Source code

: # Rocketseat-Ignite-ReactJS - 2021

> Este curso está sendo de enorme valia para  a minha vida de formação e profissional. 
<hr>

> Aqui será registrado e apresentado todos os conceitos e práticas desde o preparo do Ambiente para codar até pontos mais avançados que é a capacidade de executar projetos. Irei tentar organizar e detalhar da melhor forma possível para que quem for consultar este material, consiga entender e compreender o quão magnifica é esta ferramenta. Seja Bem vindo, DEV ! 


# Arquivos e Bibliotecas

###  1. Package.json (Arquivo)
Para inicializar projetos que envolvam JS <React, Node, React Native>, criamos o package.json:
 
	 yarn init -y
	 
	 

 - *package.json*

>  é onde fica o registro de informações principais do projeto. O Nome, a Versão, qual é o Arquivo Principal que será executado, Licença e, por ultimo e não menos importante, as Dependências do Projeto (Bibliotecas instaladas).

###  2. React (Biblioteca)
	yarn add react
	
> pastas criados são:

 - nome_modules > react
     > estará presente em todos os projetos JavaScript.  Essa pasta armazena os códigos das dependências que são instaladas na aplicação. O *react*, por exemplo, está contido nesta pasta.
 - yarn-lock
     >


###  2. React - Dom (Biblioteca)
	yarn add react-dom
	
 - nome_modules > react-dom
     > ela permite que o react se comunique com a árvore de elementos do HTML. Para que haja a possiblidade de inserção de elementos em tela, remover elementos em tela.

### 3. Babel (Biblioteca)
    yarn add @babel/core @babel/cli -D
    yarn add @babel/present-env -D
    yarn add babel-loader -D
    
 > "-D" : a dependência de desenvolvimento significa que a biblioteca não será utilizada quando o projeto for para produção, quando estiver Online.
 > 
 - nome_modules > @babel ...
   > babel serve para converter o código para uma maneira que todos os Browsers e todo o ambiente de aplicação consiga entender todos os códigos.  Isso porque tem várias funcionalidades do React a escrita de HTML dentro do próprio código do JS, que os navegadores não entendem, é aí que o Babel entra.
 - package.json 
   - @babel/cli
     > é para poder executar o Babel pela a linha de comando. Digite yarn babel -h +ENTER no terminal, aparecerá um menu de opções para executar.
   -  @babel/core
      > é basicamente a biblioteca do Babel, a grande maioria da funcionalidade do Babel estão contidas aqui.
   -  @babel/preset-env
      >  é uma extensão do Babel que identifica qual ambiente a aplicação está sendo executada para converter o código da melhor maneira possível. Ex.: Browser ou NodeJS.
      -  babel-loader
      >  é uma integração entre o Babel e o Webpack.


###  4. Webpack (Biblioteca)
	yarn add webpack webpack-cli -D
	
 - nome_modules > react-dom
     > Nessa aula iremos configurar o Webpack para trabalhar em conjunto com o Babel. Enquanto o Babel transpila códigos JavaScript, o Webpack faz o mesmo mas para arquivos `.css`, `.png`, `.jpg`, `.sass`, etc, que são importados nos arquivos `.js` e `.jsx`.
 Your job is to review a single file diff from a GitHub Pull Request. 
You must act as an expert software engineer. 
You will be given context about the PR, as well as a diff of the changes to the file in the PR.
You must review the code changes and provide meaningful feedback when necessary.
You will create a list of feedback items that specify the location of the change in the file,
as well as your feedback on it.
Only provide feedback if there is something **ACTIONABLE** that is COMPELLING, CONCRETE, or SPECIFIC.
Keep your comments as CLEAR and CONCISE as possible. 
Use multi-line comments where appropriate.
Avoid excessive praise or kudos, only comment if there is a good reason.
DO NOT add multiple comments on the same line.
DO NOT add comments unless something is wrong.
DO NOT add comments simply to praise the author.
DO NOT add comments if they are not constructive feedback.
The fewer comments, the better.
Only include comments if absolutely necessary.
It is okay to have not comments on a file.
• • •
Your answer should be a single number: the count of lines in the data that include the word "core".

### EXERCISE OUTPUT
2